Based on the determined content of the end groups in the polyaddition product, we concluded that some of the epoxy groups contained in the ESBO formed BPA particles. As a result of this reaction, the epoxy rings were opened, which contributed to the increase in the content of the hydroxyl groups in the final product.

3.1.2. Preparation of the Biofiller

In the next stage of the synthesis of the oak waste/ESBO_BPA biocomposites, the wood flour was prepared. Before the final application, the waste wood flour was fractionated and the fraction with a size <0.04 mm was used.
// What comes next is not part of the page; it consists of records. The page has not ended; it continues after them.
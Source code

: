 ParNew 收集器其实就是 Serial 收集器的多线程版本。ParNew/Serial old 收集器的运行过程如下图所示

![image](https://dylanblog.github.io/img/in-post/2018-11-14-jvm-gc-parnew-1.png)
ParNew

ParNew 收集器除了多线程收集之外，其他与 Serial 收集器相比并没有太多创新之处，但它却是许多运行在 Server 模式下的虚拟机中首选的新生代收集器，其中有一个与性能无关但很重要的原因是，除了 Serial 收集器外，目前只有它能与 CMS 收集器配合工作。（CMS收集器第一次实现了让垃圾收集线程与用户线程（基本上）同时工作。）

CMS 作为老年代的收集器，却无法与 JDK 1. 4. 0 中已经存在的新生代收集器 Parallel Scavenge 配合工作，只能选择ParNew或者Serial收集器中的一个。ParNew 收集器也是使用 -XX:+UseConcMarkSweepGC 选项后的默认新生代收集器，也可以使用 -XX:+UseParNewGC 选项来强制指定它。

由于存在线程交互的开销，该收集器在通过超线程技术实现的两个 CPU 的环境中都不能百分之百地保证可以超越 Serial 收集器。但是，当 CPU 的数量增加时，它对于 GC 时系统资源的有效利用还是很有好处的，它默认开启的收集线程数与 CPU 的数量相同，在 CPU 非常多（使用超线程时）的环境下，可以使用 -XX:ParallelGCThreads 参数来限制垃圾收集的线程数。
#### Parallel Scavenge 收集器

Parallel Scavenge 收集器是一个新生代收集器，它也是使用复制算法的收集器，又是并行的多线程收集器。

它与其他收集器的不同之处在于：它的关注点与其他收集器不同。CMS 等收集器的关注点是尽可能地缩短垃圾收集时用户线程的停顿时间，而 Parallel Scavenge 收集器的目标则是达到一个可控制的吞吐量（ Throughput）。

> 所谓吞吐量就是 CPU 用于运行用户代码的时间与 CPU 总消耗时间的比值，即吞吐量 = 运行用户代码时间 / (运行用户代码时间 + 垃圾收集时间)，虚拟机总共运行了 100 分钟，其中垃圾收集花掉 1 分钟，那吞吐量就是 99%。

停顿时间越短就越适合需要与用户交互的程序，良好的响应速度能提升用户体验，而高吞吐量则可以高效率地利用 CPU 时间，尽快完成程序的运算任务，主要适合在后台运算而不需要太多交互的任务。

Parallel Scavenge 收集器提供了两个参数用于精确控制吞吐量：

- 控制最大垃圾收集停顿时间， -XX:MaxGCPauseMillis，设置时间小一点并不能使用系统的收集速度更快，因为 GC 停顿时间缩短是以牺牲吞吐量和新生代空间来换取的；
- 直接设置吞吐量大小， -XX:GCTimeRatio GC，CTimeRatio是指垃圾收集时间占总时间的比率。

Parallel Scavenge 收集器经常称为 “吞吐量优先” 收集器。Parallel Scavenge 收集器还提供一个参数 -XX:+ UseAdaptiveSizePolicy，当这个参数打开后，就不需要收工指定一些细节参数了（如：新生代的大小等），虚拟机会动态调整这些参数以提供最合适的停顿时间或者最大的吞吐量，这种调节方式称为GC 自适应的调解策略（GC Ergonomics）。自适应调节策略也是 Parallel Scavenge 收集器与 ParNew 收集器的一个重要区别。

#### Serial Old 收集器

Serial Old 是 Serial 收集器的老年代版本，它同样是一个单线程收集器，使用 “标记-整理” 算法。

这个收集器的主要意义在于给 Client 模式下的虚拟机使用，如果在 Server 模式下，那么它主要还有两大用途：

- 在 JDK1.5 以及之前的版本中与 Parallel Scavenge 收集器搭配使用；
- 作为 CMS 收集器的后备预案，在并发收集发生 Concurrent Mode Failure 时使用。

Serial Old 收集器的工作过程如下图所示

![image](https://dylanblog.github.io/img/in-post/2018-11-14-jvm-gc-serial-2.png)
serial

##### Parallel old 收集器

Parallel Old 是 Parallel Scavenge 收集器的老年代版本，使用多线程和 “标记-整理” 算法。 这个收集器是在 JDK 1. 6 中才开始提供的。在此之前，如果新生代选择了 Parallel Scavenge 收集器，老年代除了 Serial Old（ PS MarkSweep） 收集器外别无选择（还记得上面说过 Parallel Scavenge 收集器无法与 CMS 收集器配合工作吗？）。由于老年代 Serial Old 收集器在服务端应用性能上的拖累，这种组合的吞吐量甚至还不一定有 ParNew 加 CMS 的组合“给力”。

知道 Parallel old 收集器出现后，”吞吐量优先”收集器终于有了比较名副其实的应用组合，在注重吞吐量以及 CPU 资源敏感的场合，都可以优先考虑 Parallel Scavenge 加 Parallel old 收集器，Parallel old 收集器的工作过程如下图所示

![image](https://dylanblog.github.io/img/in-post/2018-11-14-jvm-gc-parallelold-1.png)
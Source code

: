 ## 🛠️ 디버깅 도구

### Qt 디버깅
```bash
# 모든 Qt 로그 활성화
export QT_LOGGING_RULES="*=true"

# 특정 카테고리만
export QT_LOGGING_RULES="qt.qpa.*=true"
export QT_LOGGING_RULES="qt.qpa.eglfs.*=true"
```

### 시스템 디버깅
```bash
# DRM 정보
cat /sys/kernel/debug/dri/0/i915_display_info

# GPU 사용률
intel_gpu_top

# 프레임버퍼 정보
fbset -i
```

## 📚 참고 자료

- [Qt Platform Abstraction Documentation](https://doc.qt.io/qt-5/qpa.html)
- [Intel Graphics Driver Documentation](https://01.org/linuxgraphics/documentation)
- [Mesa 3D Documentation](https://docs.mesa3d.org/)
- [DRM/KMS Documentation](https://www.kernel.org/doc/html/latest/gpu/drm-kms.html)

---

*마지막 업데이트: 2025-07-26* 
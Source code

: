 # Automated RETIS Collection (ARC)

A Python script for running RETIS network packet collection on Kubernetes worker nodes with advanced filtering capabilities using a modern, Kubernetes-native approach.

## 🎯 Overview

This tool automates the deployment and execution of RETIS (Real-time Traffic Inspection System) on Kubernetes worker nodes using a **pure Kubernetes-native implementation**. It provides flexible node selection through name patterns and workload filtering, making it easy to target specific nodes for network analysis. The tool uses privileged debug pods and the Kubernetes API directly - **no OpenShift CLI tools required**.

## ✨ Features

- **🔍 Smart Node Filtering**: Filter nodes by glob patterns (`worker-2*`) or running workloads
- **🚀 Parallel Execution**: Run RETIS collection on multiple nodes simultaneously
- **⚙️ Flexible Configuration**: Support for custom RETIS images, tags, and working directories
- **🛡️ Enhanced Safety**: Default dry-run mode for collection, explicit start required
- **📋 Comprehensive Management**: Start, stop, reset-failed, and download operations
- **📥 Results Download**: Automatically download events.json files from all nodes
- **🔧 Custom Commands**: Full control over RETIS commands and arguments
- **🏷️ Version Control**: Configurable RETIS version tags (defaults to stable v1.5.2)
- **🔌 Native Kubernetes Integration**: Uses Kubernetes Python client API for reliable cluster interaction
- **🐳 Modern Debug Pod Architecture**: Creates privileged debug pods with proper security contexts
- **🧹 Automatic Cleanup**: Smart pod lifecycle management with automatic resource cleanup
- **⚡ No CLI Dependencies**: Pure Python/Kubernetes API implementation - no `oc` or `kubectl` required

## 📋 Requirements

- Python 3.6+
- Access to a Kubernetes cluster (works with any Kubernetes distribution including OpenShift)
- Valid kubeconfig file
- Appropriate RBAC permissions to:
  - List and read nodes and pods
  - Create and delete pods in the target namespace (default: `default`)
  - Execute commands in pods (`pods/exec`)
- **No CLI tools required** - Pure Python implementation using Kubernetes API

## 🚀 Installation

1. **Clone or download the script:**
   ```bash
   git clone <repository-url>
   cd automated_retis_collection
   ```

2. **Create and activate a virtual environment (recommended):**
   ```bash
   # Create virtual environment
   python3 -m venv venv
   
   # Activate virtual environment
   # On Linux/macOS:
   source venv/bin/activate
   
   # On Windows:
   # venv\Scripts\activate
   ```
Next, it was subjected to various chemical modifications to increase the compatibility between the hydrophobic polymer matrix and the hydrophilic biofiller. The wood particles, not the favorable hydrophilic chemical structure, additionally contained the residues of waxy substances. Such characteristics of the natural filler, unfortunately, resulted in ineffective bonding between the components of the prepared composite. Hence, the chemical modification of wood flour was extremally important for its further application as a biofiller for the polymeric matrix. Moreover, the hydroxyl groups in the unmodified wood were not readily accessible for most chemical interactions until they were pretreated with sodium hydroxide. It was proven that this method eliminated not only impurities of the natural filler, but also a large amount of hemicellulose, lignin, and waxy substances [47]. Moreover, treating the surface with alkali resulted in a swelling of the cellulose, leading to the relaxation of the natural crystalline structure [48].
Before the mercerization, the oak waste flour was washed with hot distilled water to initially rinse off the surface of the biofiller of the contaminations. The proper mercerization was carried out for 30 min using 5% and 10% sodium hydroxide solutions. Next, the wood waste was neutralized, rinsed with distilled water, and filtered in a Büchner funnel. Finally, the modified oak waste was dried at 80 °C for 48 h, ground, and refractionated using a laboratory shaker for a sieve analysis. During the mercerization process, the hydroxyl groups of the cellulose contained in the oak wood waste were converted into ONa groups (Figure 2), which resulted in the expansion of the dimensions of the molecules, consequently resulting in the conversion of cellulose I to a new crystalline structure of cellulose II [49]. Here, it is worth mentioning that such transformation closely depended on the concentration of the solution and treatment time.
The raw oak filler was also subjected to modification via acetylation. This process performed on the wood material allowed for the elimination of the hydroxyl groups contained in its structure and accordingly led to better adhesion between the WF and the polymer matrix. The acetylation of the wood waste was carried out with acetic anhydride in the presence of 4-dimethylaminopyridine as a catalyst. The reaction was carried out at 120 °C for 2.5 h. Then, the reaction mixture was cooled and filtered in a Büchner funnel. The resulting waste was washed with acetone and subjected to Soxhlet extraction. The extraction was performed within 9 cycles in the presence of a toluene:acetone:methanol mixture (4:1:1 by volume); the entire process took 2 h. The obtained modified wood waste was dried at a temperature of 80 °C for 48 h. Then, the modified wood flour was ground and sieved again to finally obtain the acetylated wood flour with a size <0.04 mm.
Since we originally planned to use MDI-based polyisocyanate (DESMODUR VL, Covestro AG, Leverkusen, Germany) as a hardener for the obtained final biocomposites, we also performed the modification of the wood filler with a 4,4’-diphenylmethane diisocyanate (MDI). The suspension containing oak wood waste and MDI was mechanically stirred for 1 h. Then, the wood waste was filtered off in a Büchner funnel. Next, the drained WF was washed/filtered twice with acetone for 30 min cycles. Finally, the modified wood flour (D-WF) was dried for 24 h at 80 °C, ground, and sieved to obtain a fraction <0.04 mm. Unfortunately, the trials performed to obtain a cured composition containing isocyanate-modified wood flour failed. The obtained samples were characterized by an unsatisfactory appearance. Regrettably, we obtained porous—instead of solid—material containing numerous air bubbles. Such a situation most likely was related to the faster rate of the undesirable reaction of the -NCO groups with moisture from the air than with the hydroxyl groups from the ESBO_BPA polyaddition product. Additionally, it is worth highlighting here that such an effect was doubled because the -NCO groups were included both in the modified oak filler and in the used hardener. Therefore, no further tests including D-WF were carried out.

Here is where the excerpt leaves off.